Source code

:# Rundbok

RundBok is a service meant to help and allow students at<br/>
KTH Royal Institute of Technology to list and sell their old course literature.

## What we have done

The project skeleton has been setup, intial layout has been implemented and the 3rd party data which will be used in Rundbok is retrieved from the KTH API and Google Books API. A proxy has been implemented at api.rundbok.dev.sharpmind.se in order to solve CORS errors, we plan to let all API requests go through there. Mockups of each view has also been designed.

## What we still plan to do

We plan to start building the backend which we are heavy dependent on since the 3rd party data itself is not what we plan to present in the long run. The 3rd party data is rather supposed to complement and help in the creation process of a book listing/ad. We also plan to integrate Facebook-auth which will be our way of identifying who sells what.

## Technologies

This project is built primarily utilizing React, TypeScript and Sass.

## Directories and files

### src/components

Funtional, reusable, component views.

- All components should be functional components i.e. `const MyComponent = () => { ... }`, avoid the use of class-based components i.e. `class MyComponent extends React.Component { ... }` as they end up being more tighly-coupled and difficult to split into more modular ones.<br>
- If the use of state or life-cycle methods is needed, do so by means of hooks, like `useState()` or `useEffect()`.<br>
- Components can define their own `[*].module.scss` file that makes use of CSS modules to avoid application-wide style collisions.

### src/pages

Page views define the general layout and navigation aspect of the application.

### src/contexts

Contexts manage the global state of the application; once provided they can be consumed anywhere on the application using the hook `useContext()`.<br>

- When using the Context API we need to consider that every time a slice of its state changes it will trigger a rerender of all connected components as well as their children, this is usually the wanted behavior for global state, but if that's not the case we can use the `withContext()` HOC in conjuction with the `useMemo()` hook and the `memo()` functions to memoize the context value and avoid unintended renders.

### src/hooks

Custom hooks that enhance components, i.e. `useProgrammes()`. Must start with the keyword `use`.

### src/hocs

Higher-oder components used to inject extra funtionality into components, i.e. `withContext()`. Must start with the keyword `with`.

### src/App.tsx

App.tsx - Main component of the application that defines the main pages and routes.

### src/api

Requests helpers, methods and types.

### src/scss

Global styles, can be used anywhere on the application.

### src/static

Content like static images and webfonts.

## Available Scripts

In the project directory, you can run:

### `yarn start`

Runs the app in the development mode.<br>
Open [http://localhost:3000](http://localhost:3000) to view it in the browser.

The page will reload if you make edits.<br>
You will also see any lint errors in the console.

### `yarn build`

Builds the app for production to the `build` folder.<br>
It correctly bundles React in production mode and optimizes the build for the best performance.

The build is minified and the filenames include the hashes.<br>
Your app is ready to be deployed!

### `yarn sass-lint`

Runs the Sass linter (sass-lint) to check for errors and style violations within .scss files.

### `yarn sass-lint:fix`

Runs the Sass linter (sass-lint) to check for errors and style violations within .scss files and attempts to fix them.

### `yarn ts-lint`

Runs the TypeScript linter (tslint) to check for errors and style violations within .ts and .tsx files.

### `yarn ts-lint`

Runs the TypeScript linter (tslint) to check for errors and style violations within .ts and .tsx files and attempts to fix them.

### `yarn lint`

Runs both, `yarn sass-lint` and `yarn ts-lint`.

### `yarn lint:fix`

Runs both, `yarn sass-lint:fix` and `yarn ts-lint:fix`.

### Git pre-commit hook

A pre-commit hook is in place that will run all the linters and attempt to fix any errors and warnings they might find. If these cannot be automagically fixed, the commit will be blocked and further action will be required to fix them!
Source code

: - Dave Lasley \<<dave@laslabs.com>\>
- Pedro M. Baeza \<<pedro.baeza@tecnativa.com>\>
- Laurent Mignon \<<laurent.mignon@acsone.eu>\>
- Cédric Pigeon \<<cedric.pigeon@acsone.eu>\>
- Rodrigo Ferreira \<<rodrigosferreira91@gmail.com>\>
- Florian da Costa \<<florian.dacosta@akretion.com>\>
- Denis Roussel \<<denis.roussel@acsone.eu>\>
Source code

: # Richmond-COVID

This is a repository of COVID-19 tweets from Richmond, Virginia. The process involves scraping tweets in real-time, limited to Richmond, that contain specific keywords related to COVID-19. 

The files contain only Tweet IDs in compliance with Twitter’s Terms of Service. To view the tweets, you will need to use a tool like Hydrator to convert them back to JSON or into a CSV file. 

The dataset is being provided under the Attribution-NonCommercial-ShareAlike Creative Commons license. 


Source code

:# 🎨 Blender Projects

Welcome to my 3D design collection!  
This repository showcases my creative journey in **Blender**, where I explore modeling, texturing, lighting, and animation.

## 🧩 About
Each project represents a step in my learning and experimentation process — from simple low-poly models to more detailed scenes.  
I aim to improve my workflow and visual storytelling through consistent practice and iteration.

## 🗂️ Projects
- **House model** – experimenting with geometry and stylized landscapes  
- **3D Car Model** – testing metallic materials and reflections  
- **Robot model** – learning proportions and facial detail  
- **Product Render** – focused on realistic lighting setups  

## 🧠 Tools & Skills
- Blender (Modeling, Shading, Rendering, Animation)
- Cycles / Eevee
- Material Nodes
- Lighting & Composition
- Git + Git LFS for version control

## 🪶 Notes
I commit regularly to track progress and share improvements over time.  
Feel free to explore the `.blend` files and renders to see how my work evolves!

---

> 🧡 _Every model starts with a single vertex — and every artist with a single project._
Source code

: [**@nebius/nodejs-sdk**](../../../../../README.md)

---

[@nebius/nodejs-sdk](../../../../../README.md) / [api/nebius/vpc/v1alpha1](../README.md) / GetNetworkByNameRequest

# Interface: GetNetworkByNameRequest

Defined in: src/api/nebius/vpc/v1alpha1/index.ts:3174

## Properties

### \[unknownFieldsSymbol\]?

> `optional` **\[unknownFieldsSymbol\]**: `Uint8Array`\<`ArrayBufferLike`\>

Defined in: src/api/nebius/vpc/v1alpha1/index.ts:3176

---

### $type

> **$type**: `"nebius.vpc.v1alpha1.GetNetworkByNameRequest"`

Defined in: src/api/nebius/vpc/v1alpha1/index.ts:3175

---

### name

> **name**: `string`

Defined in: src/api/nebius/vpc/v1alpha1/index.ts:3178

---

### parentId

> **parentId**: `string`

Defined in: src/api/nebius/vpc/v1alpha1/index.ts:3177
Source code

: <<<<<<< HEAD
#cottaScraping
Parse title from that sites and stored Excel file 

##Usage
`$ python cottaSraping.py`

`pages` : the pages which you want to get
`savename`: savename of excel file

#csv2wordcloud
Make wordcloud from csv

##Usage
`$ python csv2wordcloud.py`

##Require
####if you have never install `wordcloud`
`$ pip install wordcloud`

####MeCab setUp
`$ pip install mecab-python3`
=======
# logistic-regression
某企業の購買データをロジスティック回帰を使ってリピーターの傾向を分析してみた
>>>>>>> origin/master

Your goal: Every line from above should appear again in the answer, exactly as written.

Response area:
Source code

:# Rundbok

RundBok is a service meant to help and allow students at<br/>
KTH Royal Institute of Technology to list and sell their old course literature.

## What we have done

The project skeleton has been setup, intial layout has been implemented and the 3rd party data which will be used in Rundbok is retrieved from the KTH API and Google Books API. A proxy has been implemented at api.rundbok.dev.sharpmind.se in order to solve CORS errors, we plan to let all API requests go through there. Mockups of each view has also been designed.

## What we still plan to do

We plan to start building the backend which we are heavy dependent on since the 3rd party data itself is not what we plan to present in the long run. The 3rd party data is rather supposed to complement and help in the creation process of a book listing/ad. We also plan to integrate Facebook-auth which will be our way of identifying who sells what.

## Technologies

This project is built primarily utilizing React, TypeScript and Sass.

## Directories and files

### src/components

Funtional, reusable, component views.

- All components should be functional components i.e. `const MyComponent = () => { ... }`, avoid the use of class-based components i.e. `class MyComponent extends React.Component { ... }` as they end up being more tighly-coupled and difficult to split into more modular ones.<br>
- If the use of state or life-cycle methods is needed, do so by means of hooks, like `useState()` or `useEffect()`.<br>
- Components can define their own `[*].module.scss` file that makes use of CSS modules to avoid application-wide style collisions.

### src/pages

Page views define the general layout and navigation aspect of the application.

### src/contexts

Contexts manage the global state of the application; once provided they can be consumed anywhere on the application using the hook `useContext()`.<br>

- When using the Context API we need to consider that every time a slice of its state changes it will trigger a rerender of all connected components as well as their children, this is usually the wanted behavior for global state, but if that's not the case we can use the `withContext()` HOC in conjuction with the `useMemo()` hook and the `memo()` functions to memoize the context value and avoid unintended renders.

### src/hooks

Custom hooks that enhance components, i.e. `useProgrammes()`. Must start with the keyword `use`.

### src/hocs

Higher-oder components used to inject extra funtionality into components, i.e. `withContext()`. Must start with the keyword `with`.

### src/App.tsx

App.tsx - Main component of the application that defines the main pages and routes.

### src/api

Requests helpers, methods and types.

### src/scss

Global styles, can be used anywhere on the application.

### src/static

Content like static images and webfonts.

## Available Scripts

In the project directory, you can run:

### `yarn start`

Runs the app in the development mode.<br>
Open [http://localhost:3000](http://localhost:3000) to view it in the browser.

The page will reload if you make edits.<br>
You will also see any lint errors in the console.

### `yarn build`

Builds the app for production to the `build` folder.<br>
It correctly bundles React in production mode and optimizes the build for the best performance.

The build is minified and the filenames include the hashes.<br>
Your app is ready to be deployed!

### `yarn sass-lint`

Runs the Sass linter (sass-lint) to check for errors and style violations within .scss files.

### `yarn sass-lint:fix`

Runs the Sass linter (sass-lint) to check for errors and style violations within .scss files and attempts to fix them.

### `yarn ts-lint`

Runs the TypeScript linter (tslint) to check for errors and style violations within .ts and .tsx files.

### `yarn ts-lint`

Runs the TypeScript linter (tslint) to check for errors and style violations within .ts and .tsx files and attempts to fix them.

### `yarn lint`

Runs both, `yarn sass-lint` and `yarn ts-lint`.

### `yarn lint:fix`

Runs both, `yarn sass-lint:fix` and `yarn ts-lint:fix`.

### Git pre-commit hook

A pre-commit hook is in place that will run all the linters and attempt to fix any errors and warnings they might find. If these cannot be automagically fixed, the commit will be blocked and further action will be required to fix them!
Source code

: - Dave Lasley \<<dave@laslabs.com>\>
- Pedro M. Baeza \<<pedro.baeza@tecnativa.com>\>
- Laurent Mignon \<<laurent.mignon@acsone.eu>\>
- Cédric Pigeon \<<cedric.pigeon@acsone.eu>\>
- Rodrigo Ferreira \<<rodrigosferreira91@gmail.com>\>
- Florian da Costa \<<florian.dacosta@akretion.com>\>
- Denis Roussel \<<denis.roussel@acsone.eu>\>
Source code

: # Richmond-COVID

This is a repository of COVID-19 tweets from Richmond, Virginia. The process involves scraping tweets in real-time, limited to Richmond, that contain specific keywords related to COVID-19. 

The files contain only Tweet IDs in compliance with Twitter’s Terms of Service. To view the tweets, you will need to use a tool like Hydrator to convert them back to JSON or into a CSV file. 

The dataset is being provided under the Attribution-NonCommercial-ShareAlike Creative Commons license. 


Source code

:# 🎨 Blender Projects

Welcome to my 3D design collection!  
This repository showcases my creative journey in **Blender**, where I explore modeling, texturing, lighting, and animation.

## 🧩 About
Each project represents a step in my learning and experimentation process — from simple low-poly models to more detailed scenes.  
I aim to improve my workflow and visual storytelling through consistent practice and iteration.

## 🗂️ Projects
- **House model** – experimenting with geometry and stylized landscapes  
- **3D Car Model** – testing metallic materials and reflections  
- **Robot model** – learning proportions and facial detail  
- **Product Render** – focused on realistic lighting setups  

## 🧠 Tools & Skills
- Blender (Modeling, Shading, Rendering, Animation)
- Cycles / Eevee
- Material Nodes
- Lighting & Composition
- Git + Git LFS for version control

## 🪶 Notes
I commit regularly to track progress and share improvements over time.  
Feel free to explore the `.blend` files and renders to see how my work evolves!

---

> 🧡 _Every model starts with a single vertex — and every artist with a single project._
Source code

: [**@nebius/nodejs-sdk**](../../../../../README.md)

---

[@nebius/nodejs-sdk](../../../../../README.md) / [api/nebius/vpc/v1alpha1](../README.md) / GetNetworkByNameRequest

# Interface: GetNetworkByNameRequest

Defined in: src/api/nebius/vpc/v1alpha1/index.ts:3174

## Properties

### \[unknownFieldsSymbol\]?

> `optional` **\[unknownFieldsSymbol\]**: `Uint8Array`\<`ArrayBufferLike`\>

Defined in: src/api/nebius/vpc/v1alpha1/index.ts:3176

---

### $type

> **$type**: `"nebius.vpc.v1alpha1.GetNetworkByNameRequest"`

Defined in: src/api/nebius/vpc/v1alpha1/index.ts:3175

---

### name

> **name**: `string`

Defined in: src/api/nebius/vpc/v1alpha1/index.ts:3178

---

### parentId

> **parentId**: `string`

Defined in: src/api/nebius/vpc/v1alpha1/index.ts:3177
Source code

: <<<<<<< HEAD
#cottaScraping
Parse title from that sites and stored Excel file 

##Usage
`$ python cottaSraping.py`

`pages` : the pages which you want to get
`savename`: savename of excel file

#csv2wordcloud
Make wordcloud from csv

##Usage
`$ python csv2wordcloud.py`

##Require
####if you have never install `wordcloud`
`$ pip install wordcloud`

####MeCab setUp
`$ pip install mecab-python3`
=======
# logistic-regression
某企業の購買データをロジスティック回帰を使ってリピーターの傾向を分析してみた
>>>>>>> origin/master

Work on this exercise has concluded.